■ **WORK TASK**
Give back an exact copy of the lines in the records below, from the line that has "Yes, **if not" through the line that has "2. Generate a", and nothing besides.

■ **DATASET CONTENT**

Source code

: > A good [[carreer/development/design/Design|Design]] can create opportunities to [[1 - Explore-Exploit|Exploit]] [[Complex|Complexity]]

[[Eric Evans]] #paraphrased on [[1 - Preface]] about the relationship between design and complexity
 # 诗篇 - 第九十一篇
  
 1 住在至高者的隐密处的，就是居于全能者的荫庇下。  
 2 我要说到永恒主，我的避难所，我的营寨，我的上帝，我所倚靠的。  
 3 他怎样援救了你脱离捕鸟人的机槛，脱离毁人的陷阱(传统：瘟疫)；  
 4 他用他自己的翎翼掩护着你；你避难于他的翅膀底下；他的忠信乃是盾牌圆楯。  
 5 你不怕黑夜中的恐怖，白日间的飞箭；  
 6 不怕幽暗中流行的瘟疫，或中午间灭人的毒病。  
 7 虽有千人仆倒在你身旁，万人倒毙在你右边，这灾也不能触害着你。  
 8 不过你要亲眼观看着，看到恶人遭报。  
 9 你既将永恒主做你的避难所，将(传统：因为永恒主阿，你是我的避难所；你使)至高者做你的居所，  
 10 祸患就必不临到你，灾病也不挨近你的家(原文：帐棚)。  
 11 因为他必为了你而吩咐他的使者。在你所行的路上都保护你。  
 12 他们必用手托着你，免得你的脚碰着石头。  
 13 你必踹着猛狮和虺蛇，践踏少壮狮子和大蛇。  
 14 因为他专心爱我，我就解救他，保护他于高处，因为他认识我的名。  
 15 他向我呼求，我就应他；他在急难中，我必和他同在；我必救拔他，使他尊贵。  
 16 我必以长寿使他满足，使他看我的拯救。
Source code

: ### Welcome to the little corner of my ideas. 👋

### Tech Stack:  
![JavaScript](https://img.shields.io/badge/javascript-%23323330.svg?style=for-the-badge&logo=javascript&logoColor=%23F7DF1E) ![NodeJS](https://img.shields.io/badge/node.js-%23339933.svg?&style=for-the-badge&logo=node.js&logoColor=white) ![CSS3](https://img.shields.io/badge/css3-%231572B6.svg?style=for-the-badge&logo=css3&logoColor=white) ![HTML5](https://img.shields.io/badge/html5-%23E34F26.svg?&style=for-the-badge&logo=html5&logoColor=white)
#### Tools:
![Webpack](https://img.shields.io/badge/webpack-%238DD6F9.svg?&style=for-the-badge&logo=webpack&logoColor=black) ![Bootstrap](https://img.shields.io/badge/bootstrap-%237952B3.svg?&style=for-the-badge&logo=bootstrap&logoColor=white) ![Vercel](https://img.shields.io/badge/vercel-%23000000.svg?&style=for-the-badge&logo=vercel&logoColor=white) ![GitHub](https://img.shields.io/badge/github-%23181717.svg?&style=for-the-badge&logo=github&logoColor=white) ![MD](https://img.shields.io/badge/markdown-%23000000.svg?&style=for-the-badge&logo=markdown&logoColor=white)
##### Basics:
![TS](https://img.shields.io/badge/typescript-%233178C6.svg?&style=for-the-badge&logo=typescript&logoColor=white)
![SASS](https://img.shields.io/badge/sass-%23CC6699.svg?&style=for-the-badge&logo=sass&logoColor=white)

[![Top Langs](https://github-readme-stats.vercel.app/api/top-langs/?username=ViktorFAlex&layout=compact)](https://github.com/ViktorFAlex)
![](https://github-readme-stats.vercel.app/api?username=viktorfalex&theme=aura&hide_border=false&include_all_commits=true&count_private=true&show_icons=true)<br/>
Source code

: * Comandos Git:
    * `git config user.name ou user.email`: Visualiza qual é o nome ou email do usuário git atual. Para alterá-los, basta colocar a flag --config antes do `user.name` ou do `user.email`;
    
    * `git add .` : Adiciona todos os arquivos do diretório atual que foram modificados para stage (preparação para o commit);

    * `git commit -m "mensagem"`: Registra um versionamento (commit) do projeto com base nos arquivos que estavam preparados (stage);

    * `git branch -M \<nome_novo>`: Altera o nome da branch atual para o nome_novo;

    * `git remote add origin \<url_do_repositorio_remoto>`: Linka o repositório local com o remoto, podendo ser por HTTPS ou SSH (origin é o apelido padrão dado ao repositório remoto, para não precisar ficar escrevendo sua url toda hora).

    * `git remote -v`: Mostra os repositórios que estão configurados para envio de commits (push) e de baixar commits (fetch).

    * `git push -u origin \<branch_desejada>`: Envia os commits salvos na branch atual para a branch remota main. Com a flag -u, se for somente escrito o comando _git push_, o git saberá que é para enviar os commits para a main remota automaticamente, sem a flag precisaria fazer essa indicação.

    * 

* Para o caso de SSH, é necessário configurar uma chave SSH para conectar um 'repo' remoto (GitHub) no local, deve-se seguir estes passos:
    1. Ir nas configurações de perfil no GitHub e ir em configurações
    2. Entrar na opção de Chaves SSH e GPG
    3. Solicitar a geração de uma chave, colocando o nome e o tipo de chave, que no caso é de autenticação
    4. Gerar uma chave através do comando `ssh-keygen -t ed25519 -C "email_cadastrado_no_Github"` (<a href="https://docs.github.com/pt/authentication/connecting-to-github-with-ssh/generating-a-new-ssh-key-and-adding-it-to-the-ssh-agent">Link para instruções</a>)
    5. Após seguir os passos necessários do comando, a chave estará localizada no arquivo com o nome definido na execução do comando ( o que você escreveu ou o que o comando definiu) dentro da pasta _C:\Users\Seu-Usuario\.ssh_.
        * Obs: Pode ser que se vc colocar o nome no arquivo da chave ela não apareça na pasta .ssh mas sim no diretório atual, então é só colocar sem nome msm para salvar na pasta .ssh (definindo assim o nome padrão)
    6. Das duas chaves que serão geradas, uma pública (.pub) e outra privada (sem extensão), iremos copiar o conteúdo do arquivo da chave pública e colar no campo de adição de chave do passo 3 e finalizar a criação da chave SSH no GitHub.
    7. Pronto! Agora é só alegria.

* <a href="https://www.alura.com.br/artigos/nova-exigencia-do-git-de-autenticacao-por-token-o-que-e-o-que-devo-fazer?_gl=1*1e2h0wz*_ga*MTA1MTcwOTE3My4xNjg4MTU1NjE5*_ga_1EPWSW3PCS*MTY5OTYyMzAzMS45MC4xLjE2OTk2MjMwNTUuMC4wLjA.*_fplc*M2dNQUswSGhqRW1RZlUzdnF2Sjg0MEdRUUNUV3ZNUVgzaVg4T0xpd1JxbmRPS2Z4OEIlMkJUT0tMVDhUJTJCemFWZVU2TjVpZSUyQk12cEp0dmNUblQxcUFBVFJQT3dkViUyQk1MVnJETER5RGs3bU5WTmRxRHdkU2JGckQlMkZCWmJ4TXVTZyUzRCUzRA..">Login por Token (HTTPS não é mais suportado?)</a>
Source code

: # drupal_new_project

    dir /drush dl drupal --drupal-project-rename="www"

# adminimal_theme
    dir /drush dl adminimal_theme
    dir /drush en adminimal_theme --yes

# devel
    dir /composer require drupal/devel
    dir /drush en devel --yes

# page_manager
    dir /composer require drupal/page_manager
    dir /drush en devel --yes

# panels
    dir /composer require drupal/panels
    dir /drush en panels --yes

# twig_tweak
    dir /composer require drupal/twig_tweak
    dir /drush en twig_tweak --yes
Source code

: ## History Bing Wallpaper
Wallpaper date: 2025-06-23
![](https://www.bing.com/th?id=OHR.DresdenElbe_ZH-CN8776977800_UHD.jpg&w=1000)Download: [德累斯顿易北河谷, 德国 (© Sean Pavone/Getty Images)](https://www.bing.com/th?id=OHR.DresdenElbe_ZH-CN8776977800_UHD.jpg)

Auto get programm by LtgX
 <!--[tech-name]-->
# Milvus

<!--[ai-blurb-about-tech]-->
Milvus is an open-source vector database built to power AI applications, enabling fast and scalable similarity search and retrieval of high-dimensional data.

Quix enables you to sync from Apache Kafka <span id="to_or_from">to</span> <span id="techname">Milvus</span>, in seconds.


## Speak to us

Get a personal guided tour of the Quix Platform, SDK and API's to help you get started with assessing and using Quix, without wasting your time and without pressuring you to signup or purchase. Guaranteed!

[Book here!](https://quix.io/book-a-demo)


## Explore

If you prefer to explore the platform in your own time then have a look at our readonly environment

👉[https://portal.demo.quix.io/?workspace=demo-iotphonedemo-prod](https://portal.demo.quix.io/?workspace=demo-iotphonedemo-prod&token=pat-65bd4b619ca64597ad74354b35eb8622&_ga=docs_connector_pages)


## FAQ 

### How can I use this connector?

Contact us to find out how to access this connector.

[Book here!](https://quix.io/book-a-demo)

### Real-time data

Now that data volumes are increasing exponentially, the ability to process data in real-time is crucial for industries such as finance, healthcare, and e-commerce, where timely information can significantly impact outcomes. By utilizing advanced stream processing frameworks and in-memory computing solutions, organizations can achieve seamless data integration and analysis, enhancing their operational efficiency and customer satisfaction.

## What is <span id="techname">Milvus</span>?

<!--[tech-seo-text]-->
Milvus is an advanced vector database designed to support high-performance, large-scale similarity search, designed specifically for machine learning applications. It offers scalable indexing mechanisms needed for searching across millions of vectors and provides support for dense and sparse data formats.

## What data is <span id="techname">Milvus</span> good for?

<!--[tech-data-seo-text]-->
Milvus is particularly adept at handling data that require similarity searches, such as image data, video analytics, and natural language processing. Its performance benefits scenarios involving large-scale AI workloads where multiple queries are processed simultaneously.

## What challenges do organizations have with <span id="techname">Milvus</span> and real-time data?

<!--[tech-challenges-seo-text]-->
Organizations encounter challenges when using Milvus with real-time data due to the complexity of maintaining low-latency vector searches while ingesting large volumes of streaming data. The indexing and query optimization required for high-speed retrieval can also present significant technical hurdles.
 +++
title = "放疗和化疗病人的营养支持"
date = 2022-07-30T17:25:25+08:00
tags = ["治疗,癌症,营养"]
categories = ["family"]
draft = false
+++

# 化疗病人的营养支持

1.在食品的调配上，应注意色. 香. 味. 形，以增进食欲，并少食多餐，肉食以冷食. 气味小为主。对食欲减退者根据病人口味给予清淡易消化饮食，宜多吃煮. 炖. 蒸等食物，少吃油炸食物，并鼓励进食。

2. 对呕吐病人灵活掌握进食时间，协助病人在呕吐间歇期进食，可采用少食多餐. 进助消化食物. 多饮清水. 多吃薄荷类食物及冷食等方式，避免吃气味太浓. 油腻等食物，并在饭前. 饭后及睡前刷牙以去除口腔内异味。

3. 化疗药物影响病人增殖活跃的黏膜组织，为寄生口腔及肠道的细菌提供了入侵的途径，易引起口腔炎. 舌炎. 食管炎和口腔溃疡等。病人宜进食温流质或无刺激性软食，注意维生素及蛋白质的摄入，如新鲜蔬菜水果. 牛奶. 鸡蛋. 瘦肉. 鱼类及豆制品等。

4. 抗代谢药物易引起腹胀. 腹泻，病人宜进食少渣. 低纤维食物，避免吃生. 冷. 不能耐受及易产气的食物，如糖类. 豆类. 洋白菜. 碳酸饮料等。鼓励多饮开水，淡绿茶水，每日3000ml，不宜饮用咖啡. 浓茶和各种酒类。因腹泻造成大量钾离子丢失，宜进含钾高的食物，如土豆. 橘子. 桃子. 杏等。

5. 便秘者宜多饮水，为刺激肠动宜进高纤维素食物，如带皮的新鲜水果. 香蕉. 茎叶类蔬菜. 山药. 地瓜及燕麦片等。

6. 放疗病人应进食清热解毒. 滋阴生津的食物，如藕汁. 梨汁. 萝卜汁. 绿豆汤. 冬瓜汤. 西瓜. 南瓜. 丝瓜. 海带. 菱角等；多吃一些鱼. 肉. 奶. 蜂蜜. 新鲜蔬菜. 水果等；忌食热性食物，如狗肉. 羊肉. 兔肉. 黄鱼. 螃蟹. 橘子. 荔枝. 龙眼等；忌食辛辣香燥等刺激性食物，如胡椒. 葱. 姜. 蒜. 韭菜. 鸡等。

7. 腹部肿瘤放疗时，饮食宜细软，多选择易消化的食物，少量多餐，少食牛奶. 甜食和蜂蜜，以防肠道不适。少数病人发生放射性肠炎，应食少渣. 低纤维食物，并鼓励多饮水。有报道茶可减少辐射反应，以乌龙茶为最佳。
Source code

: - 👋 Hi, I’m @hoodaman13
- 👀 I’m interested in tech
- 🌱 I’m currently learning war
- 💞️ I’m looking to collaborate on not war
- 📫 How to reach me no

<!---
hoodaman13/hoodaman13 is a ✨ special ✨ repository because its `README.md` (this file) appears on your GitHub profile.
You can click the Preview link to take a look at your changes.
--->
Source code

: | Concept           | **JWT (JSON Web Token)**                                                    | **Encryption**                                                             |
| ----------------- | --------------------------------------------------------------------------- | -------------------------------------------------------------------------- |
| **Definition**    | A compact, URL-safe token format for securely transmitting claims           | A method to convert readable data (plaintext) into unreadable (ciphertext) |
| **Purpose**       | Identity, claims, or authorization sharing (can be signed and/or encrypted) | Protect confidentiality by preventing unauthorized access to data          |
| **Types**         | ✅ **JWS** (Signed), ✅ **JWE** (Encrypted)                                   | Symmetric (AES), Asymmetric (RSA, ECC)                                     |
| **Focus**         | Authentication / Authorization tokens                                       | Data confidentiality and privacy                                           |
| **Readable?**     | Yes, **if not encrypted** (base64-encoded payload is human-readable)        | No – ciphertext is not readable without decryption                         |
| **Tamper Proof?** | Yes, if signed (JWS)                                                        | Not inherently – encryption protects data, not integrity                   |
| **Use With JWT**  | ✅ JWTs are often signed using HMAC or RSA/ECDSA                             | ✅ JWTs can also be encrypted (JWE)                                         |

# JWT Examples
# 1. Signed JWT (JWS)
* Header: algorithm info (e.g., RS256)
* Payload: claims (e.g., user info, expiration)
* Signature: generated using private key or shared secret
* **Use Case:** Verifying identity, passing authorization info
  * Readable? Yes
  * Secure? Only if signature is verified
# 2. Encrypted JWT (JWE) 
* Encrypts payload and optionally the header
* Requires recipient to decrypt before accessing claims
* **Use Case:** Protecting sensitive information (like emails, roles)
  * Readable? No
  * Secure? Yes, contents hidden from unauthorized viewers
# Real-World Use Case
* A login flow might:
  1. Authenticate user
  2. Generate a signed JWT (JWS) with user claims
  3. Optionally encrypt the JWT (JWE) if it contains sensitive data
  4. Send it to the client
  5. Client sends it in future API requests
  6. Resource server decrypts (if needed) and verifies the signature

■ **REPLY TO THE EXERCISE**
| **Readable?**     | Yes, **if not encrypted** (base64-encoded payload is human-readable)        | No – ciphertext is not readable without decryption                         |
| **Tamper Proof?** | Yes, if signed (JWS)                                                        | Not inherently – encryption protects data, not integrity                   |
| **Use With JWT**  | ✅ JWTs are often signed using HMAC or RSA/ECDSA                             | ✅ JWTs can also be encrypted (JWE)                                         |

# JWT Examples
# 1. Signed JWT (JWS)
* Header: algorithm info (e.g., RS256)
* Payload: claims (e.g., user info, expiration)
* Signature: generated using private key or shared secret
* **Use Case:** Verifying identity, passing authorization info
  * Readable? Yes
  * Secure? Only if signature is verified
# 2. Encrypted JWT (JWE) 
* Encrypts payload and optionally the header
* Requires recipient to decrypt before accessing claims
* **Use Case:** Protecting sensitive information (like emails, roles)
  * Readable? No
  * Secure? Yes, contents hidden from unauthorized viewers
# Real-World Use Case
* A login flow might:
  1. Authenticate user
  2. Generate a signed JWT (JWS) with user claims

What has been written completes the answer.